+++ SOURCE INFORMATION +++

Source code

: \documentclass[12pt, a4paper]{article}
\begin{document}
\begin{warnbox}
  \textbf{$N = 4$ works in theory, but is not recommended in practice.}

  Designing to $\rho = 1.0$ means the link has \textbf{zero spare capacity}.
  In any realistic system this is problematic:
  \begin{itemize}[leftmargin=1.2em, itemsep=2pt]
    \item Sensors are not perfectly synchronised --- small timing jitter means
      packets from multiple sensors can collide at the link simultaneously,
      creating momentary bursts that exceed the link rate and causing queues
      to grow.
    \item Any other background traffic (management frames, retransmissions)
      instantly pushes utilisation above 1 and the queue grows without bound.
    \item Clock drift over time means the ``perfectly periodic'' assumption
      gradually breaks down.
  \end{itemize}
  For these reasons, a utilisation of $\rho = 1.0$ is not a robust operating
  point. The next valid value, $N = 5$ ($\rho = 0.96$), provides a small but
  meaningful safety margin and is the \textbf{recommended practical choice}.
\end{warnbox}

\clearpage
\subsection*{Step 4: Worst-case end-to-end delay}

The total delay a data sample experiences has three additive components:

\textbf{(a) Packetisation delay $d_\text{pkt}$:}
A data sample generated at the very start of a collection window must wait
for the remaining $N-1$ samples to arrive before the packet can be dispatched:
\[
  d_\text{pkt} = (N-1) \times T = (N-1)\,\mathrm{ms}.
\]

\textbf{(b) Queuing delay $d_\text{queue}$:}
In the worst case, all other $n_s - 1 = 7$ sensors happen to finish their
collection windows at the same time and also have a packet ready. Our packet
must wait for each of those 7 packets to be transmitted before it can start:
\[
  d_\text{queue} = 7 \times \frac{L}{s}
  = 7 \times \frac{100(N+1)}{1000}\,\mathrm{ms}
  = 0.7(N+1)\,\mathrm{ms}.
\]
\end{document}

+++

# YOUR TASK
Your task is to retype the entries verbatim, starting with the line that holds "Clock drift over" and stopping after the line that holds "In the worst".

# YOUR RESPONSE
    \item Clock drift over time means the ``perfectly periodic'' assumption
      gradually breaks down.
  \end{itemize}
  For these reasons, a utilisation of $\rho = 1.0$ is not a robust operating
  point. The next valid value, $N = 5$ ($\rho = 0.96$), provides a small but
  meaningful safety margin and is the \textbf{recommended practical choice}.
\end{warnbox}

\clearpage
\subsection*{Step 4: Worst-case end-to-end delay}

The total delay a data sample experiences has three additive components:

\textbf{(a) Packetisation delay $d_\text{pkt}$:}
A data sample generated at the very start of a collection window must wait
for the remaining $N-1$ samples to arrive before the packet can be dispatched:
\[
  d_\text{pkt} = (N-1) \times T = (N-1)\,\mathrm{ms}.
\]

\textbf{(b) Queuing delay $d_\text{queue}$:}
In the worst case, all other $n_s - 1 = 7$ sensors happen to finish their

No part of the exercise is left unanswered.